Network Appliance Acquires Spinnaker
Suresh Vasudevan, NetApp's senior director of software, said the company is acquiring Spinnaker for its engineering expertise in scalable storage. Spinnaker employs 83 people, most of whom are engineers.
Spinnaker brings a couple of key technologies that NetApp can use to help it build on its "Storage Grid" architecture, which unifies SANs and NAS, said Vasudevan.
One technology allows thousands of low-cost storage servers to be clustered into a single storage grid, much the way server grids are built using low-cost servers and Linux.
NetApp already has software to cluster two of its Filer NAS subsystems, said Vasudevan, and was exploring ways to improve that scalability when it decided to acquire Spinnaker. "We think that instead of larger systems, it is better to scale by adding multiple systems into one large cluster," he said.
Spinnaker also brings NetApp the ability to build global name spaces that stretch across thousands of nodes, as well as distributed data management capabilities that allow all data in a company's local and remote sites to be looked at via a single view, said Vasudevan.
Vasudevan said the first step in merging the companies' technologies will be to get Spinnaker's software to work on NetApp's hardware, a task the two companies can do easily, he said. The second step will be to develop a common code base. He declined to elaborate on future efforts to meld the technologies.

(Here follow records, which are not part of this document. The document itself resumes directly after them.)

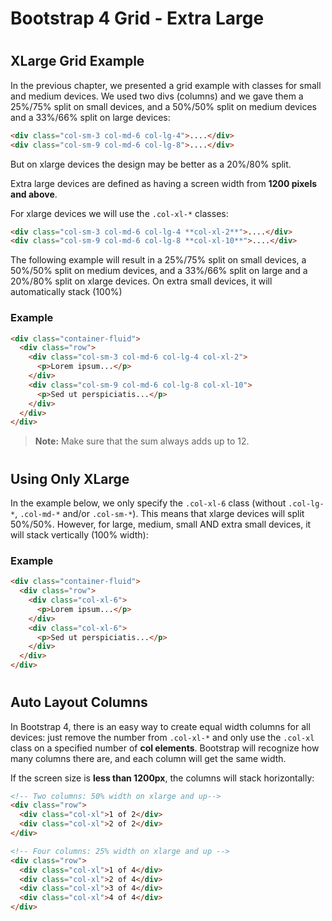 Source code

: Bootstrap 4 Grid - Extra Large
==============================

#  

XLarge Grid Example
-------------------

In the previous chapter, we presented a grid example with classes for small and medium devices. We used two divs (columns) and we gave them a 25%/75% split on small devices, and a 50%/50% split on medium devices and a 33%/66% split on large devices:

``` html
<div class="col-sm-3 col-md-6 col-lg-4">....</div>
<div class="col-sm-9 col-md-6 col-lg-8">....</div>
```

But on xlarge devices the design may be better as a 20%/80% split.

Extra large devices are defined as having a screen width from **1200 pixels and above**.

For xlarge devices we will use the `.col-xl-*` classes:

``` html
<div class="col-sm-3 col-md-6 col-lg-4 **col-xl-2**">....</div>
<div class="col-sm-9 col-md-6 col-lg-8 **col-xl-10**">....</div>
```

The following example will result in a 25%/75% split on small devices, a 50%/50% split on medium devices, and a 33%/66% split on large and a 20%/80% split on xlarge devices. On extra small devices, it will automatically stack (100%)

### Example

``` html
<div class="container-fluid">
  <div class="row">
    <div class="col-sm-3 col-md-6 col-lg-4 col-xl-2">
      <p>Lorem ipsum...</p>
    </div>
    <div class="col-sm-9 col-md-6 col-lg-8 col-xl-10">
      <p>Sed ut perspiciatis...</p>
    </div>
  </div>
</div>
```

> **Note:** Make sure that the sum always adds up to 12.

#  

Using Only XLarge
-----------------

In the example below, we only specify the `.col-xl-6` class (without `.col-lg-*`, `.col-md-*` and/or `.col-sm-*`). This means that xlarge devices will split 50%/50%. However, for large, medium, small AND extra small devices, it will stack vertically (100% width):

### Example

``` html
<div class="container-fluid">
  <div class="row">
    <div class="col-xl-6">
      <p>Lorem ipsum...</p>
    </div>
    <div class="col-xl-6">
      <p>Sed ut perspiciatis...</p>
    </div>
  </div>
</div>
```

#  

Auto Layout Columns
-------------------

In Bootstrap 4, there is an easy way to create equal width columns for all devices: just remove the number from `.col-xl-*` and only use the `.col-xl` class on a specified number of **col elements**. Bootstrap will recognize how many columns there are, and each column will get the same width.

If the screen size is **less than 1200px**, the columns will stack horizontally:

``` html
<!-- Two columns: 50% width on xlarge and up-->
<div class="row">
  <div class="col-xl">1 of 2</div>
  <div class="col-xl">2 of 2</div>
</div>

<!-- Four columns: 25% width on xlarge and up -->
<div class="row">
  <div class="col-xl">1 of 4</div>
  <div class="col-xl">2 of 4</div>
  <div class="col-xl">3 of 4</div>
  <div class="col-xl">4 of 4</div>
</div>
``` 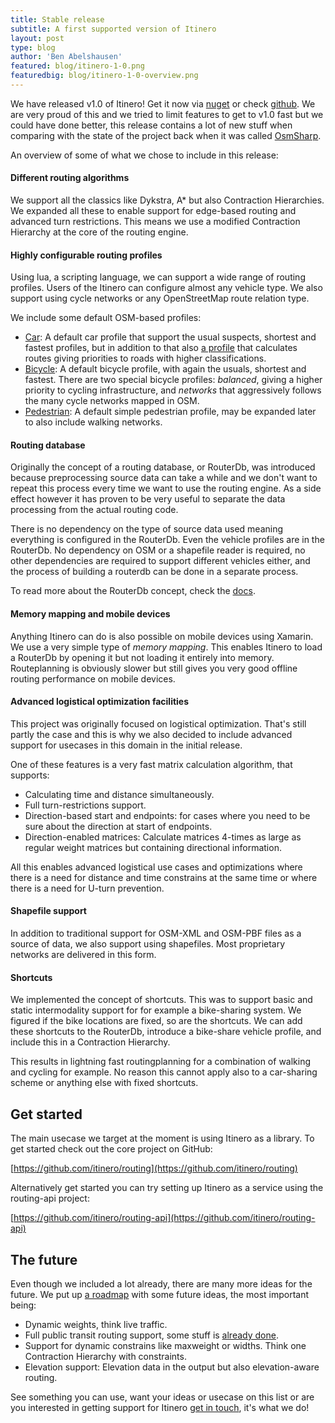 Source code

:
 ```yaml
---
title: Stable release
subtitle: A first supported version of Itinero
layout: post
type: blog
author: 'Ben Abelshausen'
featured: blog/itinero-1-0.png
featuredbig: blog/itinero-1-0-overview.png
---
```


We have released v1.0 of Itinero! Get it now via [nuget](https://www.nuget.org/packages/Itinero) or check [github](https://github.com/itinero/routing). We are very proud of this and we tried to limit features to get to v1.0 fast but we could have done better, this release contains a lot of new stuff when comparing with the state of the project back when it was called [OsmSharp](http://www.osmsharp.com/). 

An overview of some of what we chose to include in this release:

#### Different routing algorithms

We support all the classics like Dykstra, A* but also Contraction Hierarchies. We expanded all these to enable support for edge-based routing and advanced turn restrictions. This means we use a modified Contraction Hierarchy at the core of the routing engine.

#### Highly configurable routing profiles

Using lua, a scripting language, we can support a wide range of routing profiles. Users of the Itinero can configure almost any vehicle type. We also support using cycle networks or any OpenStreetMap route relation type. 

We include some default OSM-based profiles:

- [Car](https://github.com/itinero/routing/blob/develop/src/Itinero/Osm/Vehicles/car.lua): A default car profile that support the usual suspects, shortest and fastest profiles, but in addition to that also [a profile](https://github.com/itinero/routing/blob/develop/src/Itinero/Osm/Vehicles/car.lua#L186) that calculates routes giving priorities to roads with higher classifications.
- [Bicycle](https://github.com/itinero/routing/blob/develop/src/Itinero/Osm/Vehicles/bicycle.lua): A default bicycle profile, with again the usuals, shortest and fastest. There are two special bicycle profiles: _balanced_, giving a higher priority to cycling infrastructure, and _networks_ that aggressively follows the many cycle networks mapped in OSM.
- [Pedestrian](https://github.com/itinero/routing/blob/develop/src/Itinero/Osm/Vehicles/pedestrian.lua): A default simple pedestrian profile, may be expanded later to also include walking networks.

#### Routing database

Originally the concept of a routing database, or RouterDb, was introduced because preprocessing source data can take a while and we don't want to repeat this process every time we want to use the routing engine. As a side effect however it has proven to be very useful to separate the data processing from the actual routing code.

There is no dependency on the type of source data used meaning everything is configured in the RouterDb. Even the vehicle profiles are in the RouterDb. No dependency on OSM or a shapefile reader is required, no other dependencies are required to support different vehicles either, and the process of building a routerdb can be done in a separate process.

To read more about the RouterDb concept, check the [docs](https://github.com/itinero/routing/wiki/RouterDb).

#### Memory mapping and mobile devices

Anything Itinero can do is also possible on mobile devices using Xamarin. We use a very simple type of _memory mapping_. This enables Itinero to load a RouterDb by opening it but not loading it entirely into memory. Routeplanning is obviously slower but still gives you very good offline routing performance on mobile devices.

#### Advanced logistical optimization facilities

This project was originally focused on logistical optimization. That's still partly the case and this is why we also decided to include advanced support for usecases in this domain in the initial release.

One of these features is a very fast matrix calculation algorithm, that supports:

- Calculating time and distance simultaneously.
- Full turn-restrictions support.
- Direction-based start and endpoints: for cases where you need to be sure about the direction at start of endpoints.
- Direction-enabled matrices: Calculate matrices 4-times as large as regular weight matrices but containing directional information.

All this enables advanced logistical use cases and optimizations where there is a need for distance and time constrains at the same time or where there is a need for U-turn prevention.


#### Shapefile support

In addition to traditional support for OSM-XML and OSM-PBF files as a source of data, we also support using shapefiles. Most proprietary networks are delivered in this form.

#### Shortcuts

We implemented the concept of shortcuts. This was to support basic and static intermodality support for for example a bike-sharing system. We figured if the bike locations are fixed, so are the shortcuts. We can add these shortcuts to the RouterDb, introduce a bike-share vehicle profile, and include this in a Contraction Hierarchy. 

This results in lightning fast routingplanning for a combination of walking and cycling for example. No reason this cannot apply also to a car-sharing scheme or anything else with fixed shortcuts.

## Get started

The main usecase we target at the moment is using Itinero as a library. To get started check out the core project on GitHub:

[https://github.com/itinero/routing](https://github.com/itinero/routing)

Alternatively get started you can try setting up Itinero as a service using the routing-api project:

[https://github.com/itinero/routing-api](https://github.com/itinero/routing-api)

## The future

Even though we included a lot already, there are many more ideas for the future. We put up [a roadmap](https://github.com/itinero/routing/wiki/Roadmap) with some future ideas, the most important being:

- Dynamic weights, think live traffic.
- Full public transit routing support, some stuff is [already done](https://github.com/itinero/transit).
- Support for dynamic constrains like maxweight or widths. Think one Contraction Hierarchy with constraints.
- Elevation support: Elevation data in the output but also elevation-aware routing.

See something you can use, want your ideas or usecase on this list or are you interested in getting support for Itinero [get in touch](http://www.itinero.tech/#contact), it's what we do!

Spinnaker's storage grid technology makes it an appropriate offering for the higher end of NetApp's solution provider base. Vasudevan said it will especially suit partners with expertise in such verticals as energy, health care, financial services, entertainment and high technology.
NetApp will pay $300 million in stock for Spinnaker and expects the transaction to close in January. Spinnaker has raised more than $31 million in venture capital.